All Products
Search
Document Center

DataWorks:Amazon S3 Data Source

Last Updated:Jan 30, 2026

Amazon S3 (Simple Storage Service) is an object storage service that lets you store and retrieve any amount of data from anywhere. DataWorks Data Integration supports reading data from and writing data to Amazon S3. This topic describes the features of the Amazon S3 data source.

Limitations

Batch Read

Amazon S3 is an unstructured data storage service. The Amazon S3 Reader in Data Integration supports the following features.

Supported

Unsupported

  • Supports reading files in TXT format only. The file must contain a schema that represents a two-dimensional table.

  • Supports CSV-like files with custom delimiters.

  • Supports ORC and PARQUET formats.

  • Supports reading multiple data types as strings, column pruning, and constant columns.

  • Supports recursive reading and filename filtering.

  • Supports text compression by using gzip, bzip2, and zip.

    Note

    Compressed archives that contain multiple files are not supported.

  • Supports concurrent reading of multiple Objects.

  • Multi-threading for reading a single Object is not supported.

  • Multi-threading for reading a single compressed Object is not supported.

  • A single Object cannot exceed 100 GB.

Batch Write

The Amazon S3 Writer converts data from the Data Synchronization protocol into text files in Amazon S3. Since Amazon S3 is an unstructured data storage service, the Amazon S3 Writer supports the following features.

Supported

Unsupported

  • Supports writing only text files. BLOB data such as videos and images is not supported. The text file must contain a schema that represents a two-dimensional table.

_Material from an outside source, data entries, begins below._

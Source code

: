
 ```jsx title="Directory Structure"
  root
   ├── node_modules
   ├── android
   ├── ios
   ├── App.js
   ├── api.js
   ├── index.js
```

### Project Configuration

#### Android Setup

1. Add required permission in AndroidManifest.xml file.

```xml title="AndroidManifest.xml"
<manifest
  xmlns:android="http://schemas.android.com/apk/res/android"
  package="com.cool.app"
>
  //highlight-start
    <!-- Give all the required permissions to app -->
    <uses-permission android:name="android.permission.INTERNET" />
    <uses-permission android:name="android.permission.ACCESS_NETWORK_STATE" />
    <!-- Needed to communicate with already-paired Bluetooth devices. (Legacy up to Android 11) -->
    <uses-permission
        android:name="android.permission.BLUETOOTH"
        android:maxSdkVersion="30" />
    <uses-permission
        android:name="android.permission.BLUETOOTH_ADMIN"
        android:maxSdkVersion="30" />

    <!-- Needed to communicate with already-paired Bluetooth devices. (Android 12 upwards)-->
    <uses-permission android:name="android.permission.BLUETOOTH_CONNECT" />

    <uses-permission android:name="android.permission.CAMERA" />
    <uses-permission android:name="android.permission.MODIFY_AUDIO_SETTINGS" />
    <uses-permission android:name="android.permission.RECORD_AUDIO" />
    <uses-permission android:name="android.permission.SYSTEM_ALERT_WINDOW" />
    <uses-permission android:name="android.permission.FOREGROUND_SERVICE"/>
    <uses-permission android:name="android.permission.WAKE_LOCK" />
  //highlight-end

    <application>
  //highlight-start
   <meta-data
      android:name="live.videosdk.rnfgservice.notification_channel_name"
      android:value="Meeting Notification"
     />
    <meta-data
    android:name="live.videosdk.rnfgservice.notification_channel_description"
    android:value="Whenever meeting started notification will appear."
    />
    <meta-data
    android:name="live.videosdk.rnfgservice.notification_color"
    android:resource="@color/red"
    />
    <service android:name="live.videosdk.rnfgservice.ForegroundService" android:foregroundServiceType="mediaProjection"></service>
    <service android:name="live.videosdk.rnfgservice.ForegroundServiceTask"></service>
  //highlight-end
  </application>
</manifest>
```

  • Supports CSV-like files with custom delimiters.

  • Supports ORC and PARQUET formats.

    Note

    In Script Mode, the SNAPPY compression format is supported.

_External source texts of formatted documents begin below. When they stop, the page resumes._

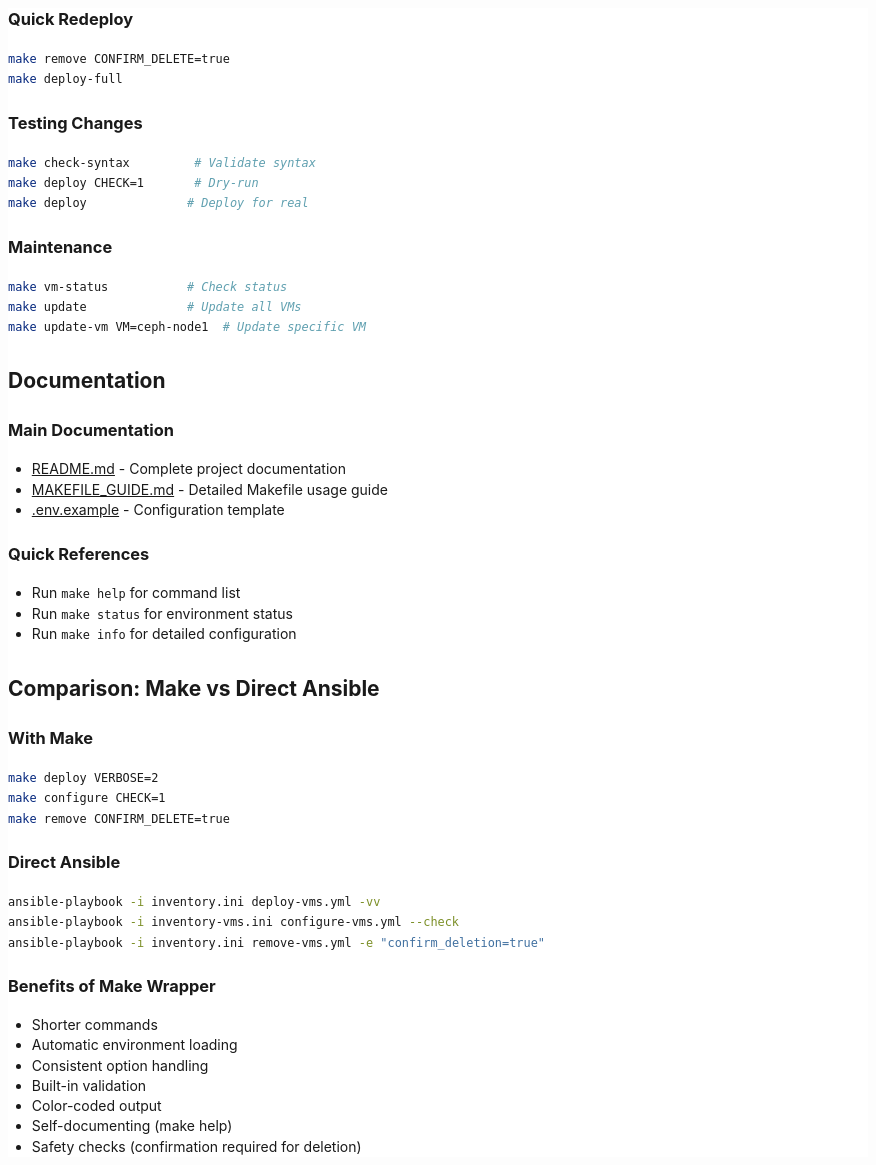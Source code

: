 ### Quick Redeploy
```bash
make remove CONFIRM_DELETE=true
make deploy-full
```

### Testing Changes
```bash
make check-syntax         # Validate syntax
make deploy CHECK=1       # Dry-run
make deploy              # Deploy for real
```

### Maintenance
```bash
make vm-status           # Check status
make update              # Update all VMs
make update-vm VM=ceph-node1  # Update specific VM
```

## Documentation

### Main Documentation
- [README.md](README.md) - Complete project documentation
- [MAKEFILE_GUIDE.md](MAKEFILE_GUIDE.md) - Detailed Makefile usage guide
- [.env.example](.env.example) - Configuration template

### Quick References
- Run `make help` for command list
- Run `make status` for environment status
- Run `make info` for detailed configuration

## Comparison: Make vs Direct Ansible

### With Make
```bash
make deploy VERBOSE=2
make configure CHECK=1
make remove CONFIRM_DELETE=true
```

### Direct Ansible
```bash
ansible-playbook -i inventory.ini deploy-vms.yml -vv
ansible-playbook -i inventory-vms.ini configure-vms.yml --check
ansible-playbook -i inventory.ini remove-vms.yml -e "confirm_deletion=true"
```

### Benefits of Make Wrapper
- Shorter commands
- Automatic environment loading
- Consistent option handling
- Built-in validation
- Color-coded output
- Self-documenting (make help)
- Safety checks (confirmation required for deletion)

  • Supports multi-threading for writing, where each thread writes to a different sub-file.

  • When a file exceeds a specified size, the writer creates a new file.

  • Concurrent writing to a single file is not supported.

  • Amazon S3 does not have native data types. The Amazon S3 Writer writes all data as the STRING type to Amazon S3 Objects.

  • Writing to Amazon S3 buckets that use the Glacier Deep Archive storage class is not supported.

  • A single Object cannot exceed 100 GB.

Add a data source

Before you develop a synchronization task in DataWorks, you must add the required data source to DataWorks by following the instructions in Data Source Management. You can view parameter descriptions in the DataWorks console to understand the meanings of the parameters when you add a data source.

Develop a data synchronization task

For information about the entry point for and the procedure of configuring a synchronization task, see the following configuration guides.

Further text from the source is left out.